[WHAT YOU NEED TO DO] Would you repeat the entries below exactly and omit the pictures?

(Data entries)
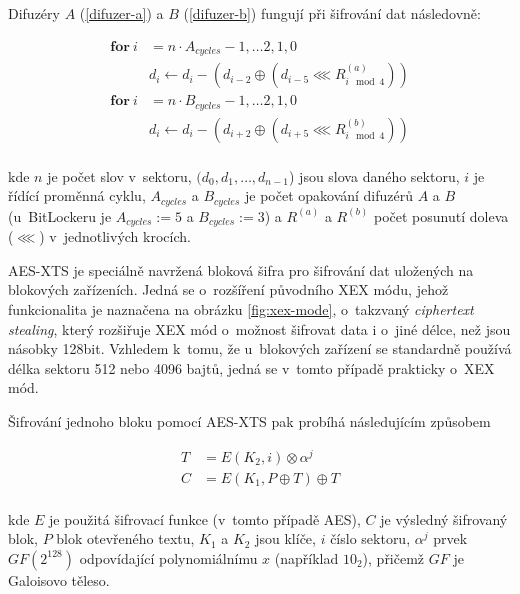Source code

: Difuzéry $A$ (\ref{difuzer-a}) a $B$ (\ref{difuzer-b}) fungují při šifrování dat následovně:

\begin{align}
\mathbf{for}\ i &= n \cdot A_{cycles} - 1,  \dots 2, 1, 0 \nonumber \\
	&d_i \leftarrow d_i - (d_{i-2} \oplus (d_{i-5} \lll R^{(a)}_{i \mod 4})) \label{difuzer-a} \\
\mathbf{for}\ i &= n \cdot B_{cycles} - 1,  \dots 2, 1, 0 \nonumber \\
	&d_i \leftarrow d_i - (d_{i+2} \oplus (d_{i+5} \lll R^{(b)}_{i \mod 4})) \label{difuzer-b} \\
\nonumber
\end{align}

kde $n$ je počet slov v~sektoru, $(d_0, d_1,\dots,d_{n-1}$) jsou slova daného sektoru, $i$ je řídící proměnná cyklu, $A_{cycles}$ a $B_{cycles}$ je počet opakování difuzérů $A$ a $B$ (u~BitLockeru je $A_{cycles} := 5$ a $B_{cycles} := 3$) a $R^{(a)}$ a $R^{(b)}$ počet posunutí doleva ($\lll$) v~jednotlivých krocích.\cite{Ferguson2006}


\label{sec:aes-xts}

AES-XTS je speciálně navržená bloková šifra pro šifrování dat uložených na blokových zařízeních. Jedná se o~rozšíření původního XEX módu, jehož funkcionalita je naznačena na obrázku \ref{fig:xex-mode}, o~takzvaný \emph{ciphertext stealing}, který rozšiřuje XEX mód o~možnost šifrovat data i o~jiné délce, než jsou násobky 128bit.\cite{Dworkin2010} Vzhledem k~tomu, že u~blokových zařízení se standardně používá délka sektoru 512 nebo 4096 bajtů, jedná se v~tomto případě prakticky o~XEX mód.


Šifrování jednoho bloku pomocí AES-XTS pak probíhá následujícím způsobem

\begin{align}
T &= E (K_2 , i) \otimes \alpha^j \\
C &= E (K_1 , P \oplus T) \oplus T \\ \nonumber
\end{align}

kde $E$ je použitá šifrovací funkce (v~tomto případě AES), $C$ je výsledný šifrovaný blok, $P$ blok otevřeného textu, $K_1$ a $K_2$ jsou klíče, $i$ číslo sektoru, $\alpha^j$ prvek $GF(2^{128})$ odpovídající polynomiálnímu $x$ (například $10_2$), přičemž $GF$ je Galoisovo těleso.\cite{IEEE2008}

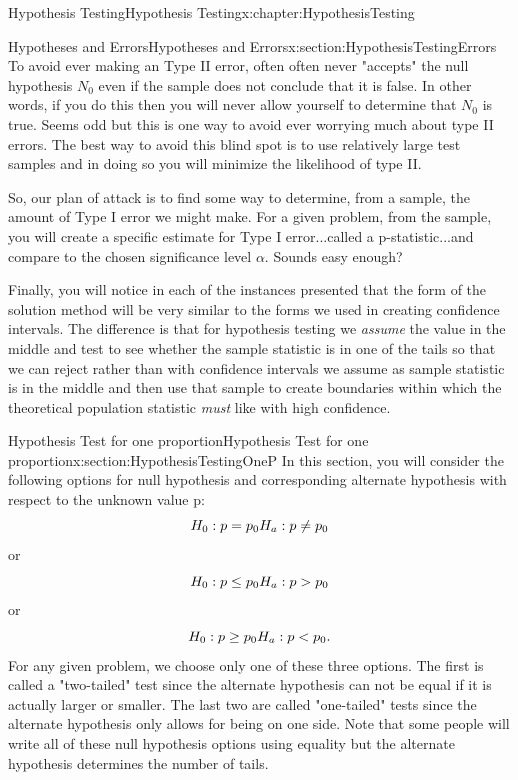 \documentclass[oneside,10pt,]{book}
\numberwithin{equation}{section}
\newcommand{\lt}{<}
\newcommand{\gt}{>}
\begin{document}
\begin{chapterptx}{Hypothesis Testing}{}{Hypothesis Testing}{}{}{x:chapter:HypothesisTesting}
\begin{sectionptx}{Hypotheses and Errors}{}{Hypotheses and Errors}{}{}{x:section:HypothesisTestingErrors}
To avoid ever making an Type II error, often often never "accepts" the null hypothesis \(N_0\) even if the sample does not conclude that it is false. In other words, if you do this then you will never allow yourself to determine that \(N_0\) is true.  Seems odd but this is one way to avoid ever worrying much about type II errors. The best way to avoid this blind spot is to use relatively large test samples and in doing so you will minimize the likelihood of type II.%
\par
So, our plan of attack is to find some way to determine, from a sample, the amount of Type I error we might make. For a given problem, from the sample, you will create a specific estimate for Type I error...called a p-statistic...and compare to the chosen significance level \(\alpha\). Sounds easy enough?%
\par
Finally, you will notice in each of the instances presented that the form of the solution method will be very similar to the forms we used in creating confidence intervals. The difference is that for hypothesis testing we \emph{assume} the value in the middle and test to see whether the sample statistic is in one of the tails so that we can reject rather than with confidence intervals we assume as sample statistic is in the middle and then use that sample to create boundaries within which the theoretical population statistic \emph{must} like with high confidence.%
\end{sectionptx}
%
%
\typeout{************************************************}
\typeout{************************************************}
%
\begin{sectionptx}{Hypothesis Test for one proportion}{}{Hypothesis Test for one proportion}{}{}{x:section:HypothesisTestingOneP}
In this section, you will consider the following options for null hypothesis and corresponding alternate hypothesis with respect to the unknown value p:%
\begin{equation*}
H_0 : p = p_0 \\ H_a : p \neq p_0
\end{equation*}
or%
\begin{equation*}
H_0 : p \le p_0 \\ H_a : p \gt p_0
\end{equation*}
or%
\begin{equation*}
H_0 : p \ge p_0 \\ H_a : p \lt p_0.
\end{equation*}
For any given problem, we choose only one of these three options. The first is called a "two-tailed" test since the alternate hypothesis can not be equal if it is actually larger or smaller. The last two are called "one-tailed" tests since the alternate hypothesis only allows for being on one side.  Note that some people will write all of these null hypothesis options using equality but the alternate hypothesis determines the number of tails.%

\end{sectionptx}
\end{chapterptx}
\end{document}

[TASK SOLUTION]
Source code

: Difuzéry $A$ (\ref{difuzer-a}) a $B$ (\ref{difuzer-b}) fungují při šifrování dat následovně:

\begin{align}
\mathbf{for}\ i &= n \cdot A_{cycles} - 1,  \dots 2, 1, 0 \nonumber \\
	&d_i \leftarrow d_i - (d_{i-2} \oplus (d_{i-5} \lll R^{(a)}_{i \mod 4})) \label{difuzer-a} \\
\mathbf{for}\ i &= n \cdot B_{cycles} - 1,  \dots 2, 1, 0 \nonumber \\
	&d_i \leftarrow d_i - (d_{i+2} \oplus (d_{i+5} \lll R^{(b)}_{i \mod 4})) \label{difuzer-b} \\
\nonumber
\end{align}

kde $n$ je počet slov v~sektoru, $(d_0, d_1,\dots,d_{n-1}$) jsou slova daného sektoru, $i$ je řídící proměnná cyklu, $A_{cycles}$ a $B_{cycles}$ je počet opakování difuzérů $A$ a $B$ (u~BitLockeru je $A_{cycles} := 5$ a $B_{cycles} := 3$) a $R^{(a)}$ a $R^{(b)}$ počet posunutí doleva ($\lll$) v~jednotlivých krocích.\cite{Ferguson2006}


\label{sec:aes-xts}

AES-XTS je speciálně navržená bloková šifra pro šifrování dat uložených na blokových zařízeních. Jedná se o~rozšíření původního XEX módu, jehož funkcionalita je naznačena na obrázku \ref{fig:xex-mode}, o~takzvaný \emph{ciphertext stealing}, který rozšiřuje XEX mód o~možnost šifrovat data i o~jiné délce, než jsou násobky 128bit.\cite{Dworkin2010} Vzhledem k~tomu, že u~blokových zařízení se standardně používá délka sektoru 512 nebo 4096 bajtů, jedná se v~tomto případě prakticky o~XEX mód.


Šifrování jednoho bloku pomocí AES-XTS pak probíhá následujícím způsobem

\begin{align}
T &= E (K_2 , i) \otimes \alpha^j \\
C &= E (K_1 , P \oplus T) \oplus T \\ \nonumber
\end{align}

kde $E$ je použitá šifrovací funkce (v~tomto případě AES), $C$ je výsledný šifrovaný blok, $P$ blok otevřeného textu, $K_1$ a $K_2$ jsou klíče, $i$ číslo sektoru, $\alpha^j$ prvek $GF(2^{128})$ odpovídající polynomiálnímu $x$ (například $10_2$), přičemž $GF$ je Galoisovo těleso.\cite{IEEE2008}

 \documentclass[oneside,10pt,]{book}
\numberwithin{equation}{section}
\newcommand{\lt}{<}
\newcommand{\gt}{>}
\begin{document}
\begin{chapterptx}{Hypothesis Testing}{}{Hypothesis Testing}{}{}{x:chapter:HypothesisTesting}
\begin{sectionptx}{Hypotheses and Errors}{}{Hypotheses and Errors}{}{}{x:section:HypothesisTestingErrors}
To avoid ever making an Type II error, often often never "accepts" the null hypothesis \(N_0\) even if the sample does not conclude that it is false. In other words, if you do this then you will never allow yourself to determine that \(N_0\) is true.  Seems odd but this is one way to avoid ever worrying much about type II errors. The best way to avoid this blind spot is to use relatively large test samples and in doing so you will minimize the likelihood of type II.%
\par
So, our plan of attack is to find some way to determine, from a sample, the amount of Type I error we might make. For a given problem, from the sample, you will create a specific estimate for Type I error...called a p-statistic...and compare to the chosen significance level \(\alpha\). Sounds easy enough?%
\par
Finally, you will notice in each of the instances presented that the form of the solution method will be very similar to the forms we used in creating confidence intervals. The difference is that for hypothesis testing we \emph{assume} the value in the middle and test to see whether the sample statistic is in one of the tails so that we can reject rather than with confidence intervals we assume as sample statistic is in the middle and then use that sample to create boundaries within which the theoretical population statistic \emph{must} like with high confidence.%
\end{sectionptx}
%
%
\typeout{************************************************}
\typeout{************************************************}
%
\begin{sectionptx}{Hypothesis Test for one proportion}{}{Hypothesis Test for one proportion}{}{}{x:section:HypothesisTestingOneP}
In this section, you will consider the following options for null hypothesis and corresponding alternate hypothesis with respect to the unknown value p:%
\begin{equation*}
H_0 : p = p_0 \\ H_a : p \neq p_0
\end{equation*}
or%
\begin{equation*}
H_0 : p \le p_0 \\ H_a : p \gt p_0
\end{equation*}
or%
\begin{equation*}
H_0 : p \ge p_0 \\ H_a : p \lt p_0.
\end{equation*}
For any given problem, we choose only one of these three options. The first is called a "two-tailed" test since the alternate hypothesis can not be equal if it is actually larger or smaller. The last two are called "one-tailed" tests since the alternate hypothesis only allows for being on one side.  Note that some people will write all of these null hypothesis options using equality but the alternate hypothesis determines the number of tails.%

\end{sectionptx}
\end{chapterptx}
\end{document}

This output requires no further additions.